I’ve talked about the best vitamins for women to take in general, but what about the prenatal vitamins a woman needs when she’s pregnant? When you compare a woman’s multivitamin to a woman’s prenatal vitamin, the prenatal vitamin typically contains more folate and iron. A woman’s increased nutritional needs during pregnancy are the result of two things: the physiologic changes of the mother and the metabolic demands of the fetus.
A nutrition-rich pregnancy diet is not just vital to the mother’s health — it’s also essential to the healthy development of her offspring now and into adulthood. Specific nutrient deficiencies have been shown to lead to congenital abnormalities and birth defects in babies.
Additionally, gestational undernutrition has been shown to raise the offspring’s susceptibility to chronic disease in adulthood, including diabetes, hypertension, coronary artery disease and stroke. (1)
Prenatal supplementation might reduce maternal morbidity and mortality directly by treating a pregnancy-related illness or indirectly by lowering the risk of complications at delivery. Folate and iron are the two nutrients that have been shown to be the most crucial supplements during pregnancy. (2)
Is it possible to fulfill all of your nutritional needs during pregnancy with a healthy diet alone? Read on to find out more about the most important nutrient needs during pregnancy, and I’ll also tell you what to look for when choosing the best over-the-counter prenatal vitamins.
Iron-deficiency anemia is extremely common in pregnancy. When you’re pregnant, the amount of blood in your body increases until you have almost twice as much as normal. This causes your body to require more iron to make more hemoglobin for all that extra blood. You also need more iron for your growing baby and placenta.
Although an iron deficiency is the most common reason for nutritional anemia in the world, folate deficiency is considered as the second most common cause and often co-exists with iron deficiency, which is one of the reasons folate is so crucial to a healthy pregnancy.
Pregnant women can be low in omega-3 fatty acids, especially when omega-3 foods aren’t consumed on a regular basis.
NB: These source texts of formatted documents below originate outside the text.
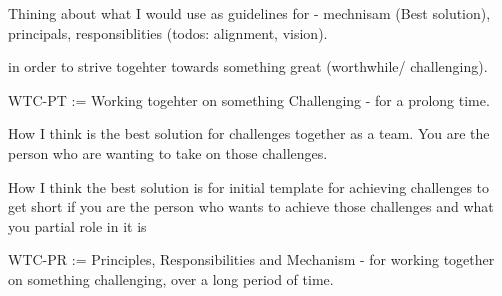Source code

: 


Thining about what I would use as guidelines for 
- mechnisam (Best solution), principals, responsiblities (todos: alignment, vision).

in order to strive togehter towards something great (worthwhile/ challenging).


WTC-PT := Working togehter on something Challenging - for a prolong time.  

How I think is the best solution for challenges together as a team. You are the person who are wanting to take on those challenges.

How I think the best solution is for initial template for achieving challenges to get short if you are the person who wants to achieve those challenges and what you partial role in it is 



WTC-PR := Principles, Responsibilities and Mechanism - for working together on something challenging, over a long period of time.




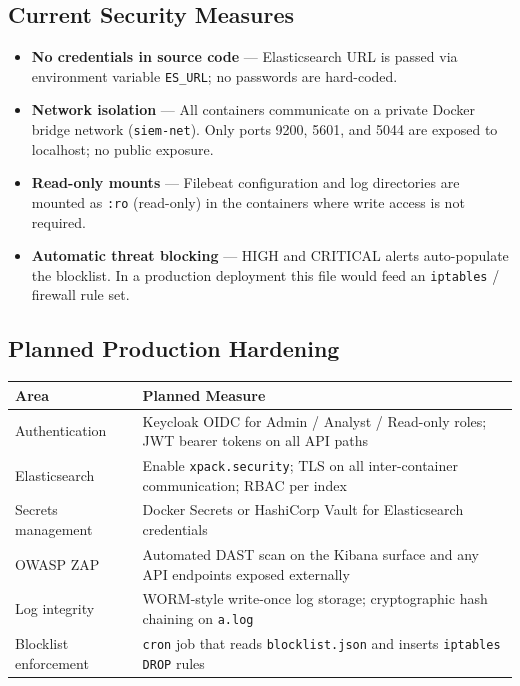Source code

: \documentclass[12pt,a4paper]{article}
\newcommand{\file}[1]{\texttt{\color{accent}#1}}
\begin{document}
\subsection{Current Security Measures}

\begin{itemize}[leftmargin=2em]
  \item \textbf{No credentials in source code} — Elasticsearch URL is
        passed via environment variable \texttt{ES\_URL}; no passwords are
        hard-coded.
  \item \textbf{Network isolation} — All containers communicate on a private
        Docker bridge network (\texttt{siem-net}). Only ports 9200, 5601, and
        5044 are exposed to localhost; no public exposure.
  \item \textbf{Read-only mounts} — Filebeat configuration and log directories
        are mounted as \texttt{:ro} (read-only) in the containers where write
        access is not required.
  \item \textbf{Automatic threat blocking} — HIGH and CRITICAL alerts
        auto-populate the blocklist. In a production deployment this file would
        feed an \texttt{iptables} / firewall rule set.
\end{itemize}

\subsection{Planned Production Hardening}

\begin{center}
\begin{tabular}{p{4cm}p{9cm}}
  \toprule
  \textbf{Area} & \textbf{Planned Measure} \\
  \midrule
  Authentication     & Keycloak OIDC for Admin / Analyst / Read-only roles; JWT bearer tokens on all API paths \\
  Elasticsearch      & Enable \texttt{xpack.security}; TLS on all inter-container communication; RBAC per index \\
  Secrets management & Docker Secrets or HashiCorp Vault for Elasticsearch credentials \\
  OWASP ZAP          & Automated DAST scan on the Kibana surface and any API endpoints exposed externally \\
  Log integrity      & WORM-style write-once log storage; cryptographic hash chaining on \file{a.log} \\
  Blocklist enforcement & \texttt{cron} job that reads \file{blocklist.json} and inserts \texttt{iptables DROP} rules \\
  \bottomrule
\end{tabular}
\end{center}
\end{document}
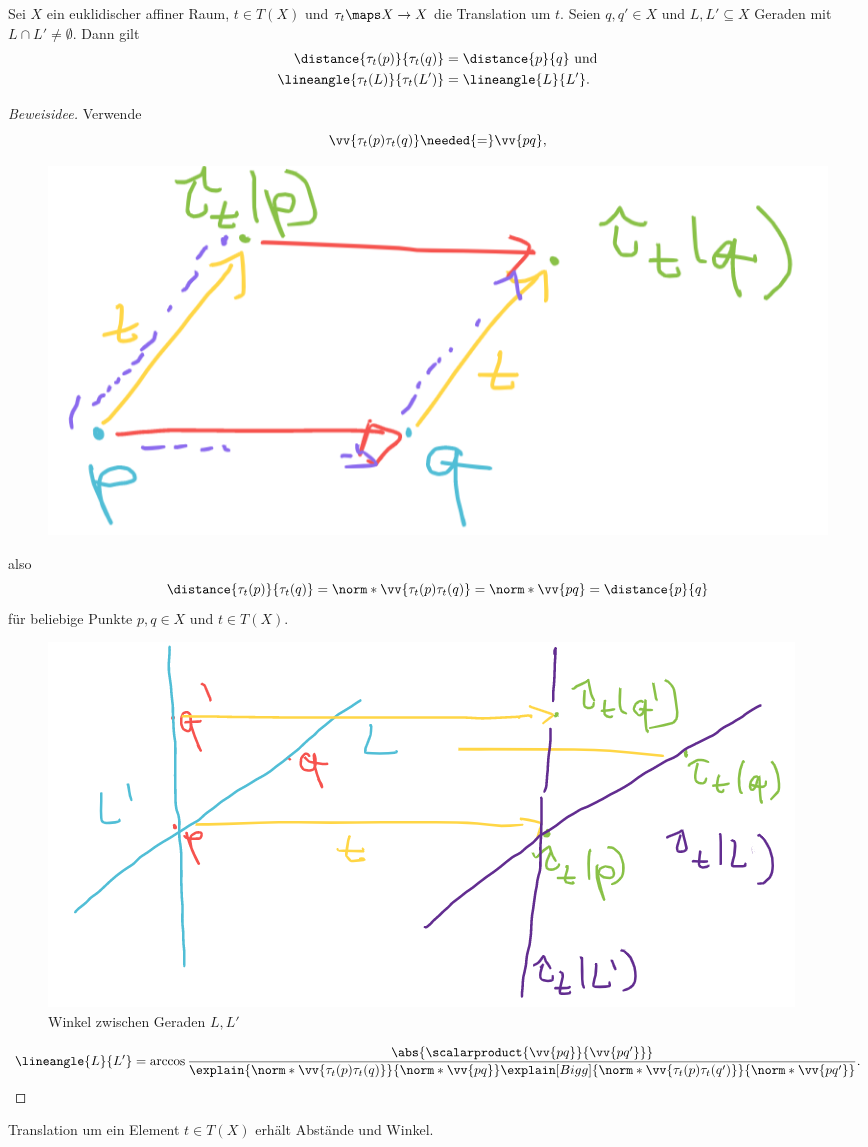 \begin{lemma}
  Sei \( X \) ein euklidischer affiner Raum, \( t\in T(X) \) und \( \tau_t\maps X\to X \) die Translation um \( t \). Seien \( q,q'\in X \) und \( L,L'\subseteq X \) Geraden mit \( L\cap L'\neq \emptyset \). Dann gilt 
  \begin{align*}
    \distance{\tau_t(p)}{\tau_t(q)}&=\distance{p}{q}\text{ und}\\
    \lineangle{\tau_t(L)}{\tau_t(L')}&=\lineangle{L}{L'}.
  \end{align*}
\end{lemma}
\begin{proof}[Beweisidee]
  Verwende
  \begin{equation*}
    \vv{\tau_t(p) \tau_t(q)}\needed{=}\vv{pq},
  \end{equation*}
  \begin{figure}[H]
    \centering
    \includegraphics[width=0.5\linewidth]{figures/translation_erhaelt_winkel_beweis_translation_erhaelt_verschiebungen}
    \label{fig:translation_erhaelt_winkel_beweis_translation_erhaelt_verschiebungen}
  \end{figure}
  also
  \begin{equation*}
    \distance{\tau_t(p)}{\tau_t(q)}=\norm*{\vv{\tau_t(p)\tau_t(q)}}=\norm*{\vv{pq}}=\distance{p}{q}
  \end{equation*}
  für beliebige Punkte \( p,q\in X \) und \( t\in T(X) \).
  \begin{figure}[H]
    \centering
    \includegraphics[width=0.5\linewidth]{figures/translation_erhaelt_winkel_beweis_winkel_zwischen_geraden}
    \caption*{Winkel zwischen Geraden \( L,L' \)}
    \label{fig:translation_erhaelt_winkel_beweis_winkel_zwischen_geraden}
  \end{figure}
  \begin{equation*}
    \lineangle{L}{L'}=\arccos \frac{\abs{\scalarproduct{\vv{pq}}{\vv{pq'}}}}{\explain{\norm*{\vv{\tau_t(p)\tau_t(q)}}}{\norm*{\vv{pq}}}\explain[Bigg]{\norm*{\vv{\tau_t(p)\tau_t(q')}}}{\norm*{\vv{pq'}}}}.
  \end{equation*}
\end{proof}
 Translation um ein Element \( t\in T(X) \) erhält Abstände und Winkel.

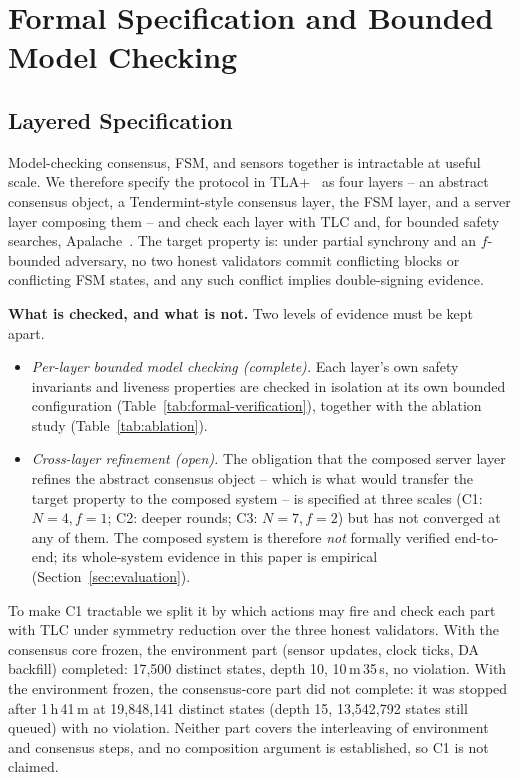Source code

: \section{Formal Specification and Bounded Model Checking}
\label{sec:formal}

\subsection{Layered Specification}

Model-checking consensus, FSM, and sensors together is intractable at useful
scale. We therefore specify the protocol in TLA+~\cite{lamport2002specifying}
as four layers -- an abstract consensus object, a Tendermint-style consensus
layer, the FSM layer, and a server layer composing them -- and check each
layer with TLC and, for bounded safety searches, Apalache~\cite{konnov2019apalache}.
The target property is: under partial synchrony and an $f$-bounded
adversary, no two honest validators commit conflicting blocks or conflicting
FSM states, and any such conflict implies double-signing evidence.

\textbf{What is checked, and what is not.} Two levels of evidence must be
kept apart.
\begin{itemize}
  \item \emph{Per-layer bounded model checking (complete).} Each layer's own
  safety invariants and liveness properties are checked in isolation at its
  own bounded configuration (Table~\ref{tab:formal-verification}), together
  with the ablation study (Table~\ref{tab:ablation}).
  \item \emph{Cross-layer refinement (open).} The obligation that the
  composed server layer refines the abstract consensus object -- which is
  what would transfer the target property to the composed system -- is
  specified at three scales (C1: $N{=}4, f{=}1$; C2: deeper rounds; C3:
  $N{=}7, f{=}2$) but has not converged at any of them. The composed system
  is therefore \emph{not} formally verified end-to-end; its whole-system
  evidence in this paper is empirical (Section~\ref{sec:evaluation}).
\end{itemize}
To make C1 tractable we split it by which actions may fire and check each
part with TLC under symmetry reduction over the three honest validators. With
the consensus core frozen, the environment part (sensor updates, clock ticks,
DA backfill) completed: 17{,}500 distinct states, depth 10, 10\,m\,35\,s, no
violation. With the environment frozen, the consensus-core part did not
complete: it was stopped after 1\,h\,41\,m at 19{,}848{,}141 distinct states
(depth 15, 13{,}542{,}792 states still queued) with no violation. Neither part
covers the interleaving of environment and consensus steps, and no
composition argument is established, so C1 is not claimed.

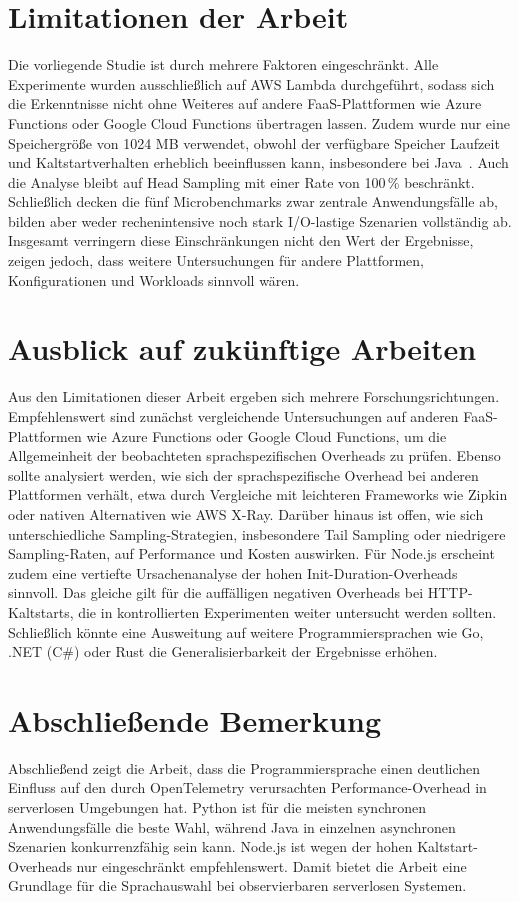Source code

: \section{Limitationen der Arbeit}

Die vorliegende Studie ist durch mehrere Faktoren eingeschränkt. Alle Experimente wurden ausschließlich auf AWS Lambda durchgeführt, 
sodass sich die Erkenntnisse nicht ohne Weiteres auf andere FaaS-Plattformen wie Azure Functions oder Google Cloud Functions übertragen 
lassen. Zudem wurde nur eine Speichergröße von 1024 MB verwendet, obwohl der verfügbare Speicher Laufzeit und Kaltstartverhalten 
erheblich beeinflussen kann, insbesondere bei Java~\cite{Rodriguez2024Evaluation}. Auch die Analyse bleibt auf Head Sampling mit einer 
Rate von 100\,\% beschränkt. Schließlich decken die fünf Microbenchmarks zwar zentrale Anwendungsfälle ab, bilden aber weder 
rechenintensive noch stark I/O-lastige Szenarien vollständig ab. Insgesamt verringern diese Einschränkungen nicht den Wert der 
Ergebnisse, zeigen jedoch, dass weitere Untersuchungen für andere Plattformen, Konfigurationen und Workloads sinnvoll wären.

\section{Ausblick auf zukünftige Arbeiten}

Aus den Limitationen dieser Arbeit ergeben sich mehrere Forschungsrichtungen. Empfehlenswert sind zunächst vergleichende Untersuchungen 
auf anderen FaaS-Plattformen wie Azure Functions oder Google Cloud Functions, um die Allgemeinheit der beobachteten sprachspezifischen 
Overheads zu prüfen. Ebenso sollte analysiert werden, wie sich der sprachspezifische Overhead bei anderen Plattformen verhält, etwa durch 
Vergleiche mit leichteren Frameworks wie Zipkin oder nativen Alternativen wie AWS X-Ray. Darüber hinaus ist offen, wie sich 
unterschiedliche Sampling-Strategien, insbesondere Tail Sampling oder niedrigere Sampling-Raten, auf Performance und Kosten auswirken. 
Für Node.js erscheint zudem eine vertiefte Ursachenanalyse der hohen Init-Duration-Overheads sinnvoll. Das gleiche gilt für die 
auffälligen negativen Overheads bei HTTP-Kaltstarts, die in kontrollierten Experimenten weiter untersucht werden sollten. 
Schließlich könnte eine Ausweitung auf weitere Programmiersprachen wie Go, .NET (C\#) oder Rust die Generalisierbarkeit der Ergebnisse erhöhen. 
\section{Abschließende Bemerkung}

Abschließend zeigt die Arbeit, dass die Programmiersprache einen deutlichen Einfluss auf den durch OpenTelemetry verursachten Performance-Overhead in serverlosen Umgebungen hat. Python ist für die meisten synchronen Anwendungsfälle die beste Wahl, während Java in einzelnen asynchronen Szenarien konkurrenzfähig sein kann. Node.js ist wegen der hohen Kaltstart-Overheads nur eingeschränkt empfehlenswert. Damit bietet die Arbeit eine Grundlage für die Sprachauswahl bei observierbaren serverlosen Systemen.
If you don’t eat fish or other foods high in omega-3 fatty acids, then your health care provider will likely recommend omega-3 fatty acid supplements in addition to prenatal vitamins.
If you have previously given birth to a baby with a neural tube defect, then your health care provider might likely suggest taking a higher dose than normal of a folate supplement before and during any subsequent pregnancies. (3)
If you’re a pregnant vegetarian and don’t consume animal products, then the nutrients that you’ll likely need to supplement include vitamin B12, zinc, iron and omega-3 fatty acids like DHA. (4) You can look for supplements that contain these vitamins plus DHA from a vegetarian source like algae.
Best Prenatal Vitamins
A pregnant woman’s energy requirements increase by an estimated 300 calories per day during pregnancy, while protein requirements go up to 75 grams per day.
Additionally, her need for certain nutrients increases as well. Prenatal vitamins typically contain the full spectrum of vitamins and minerals, but these are the ones you definitely want to make sure you get enough of during your pregnancy: (5)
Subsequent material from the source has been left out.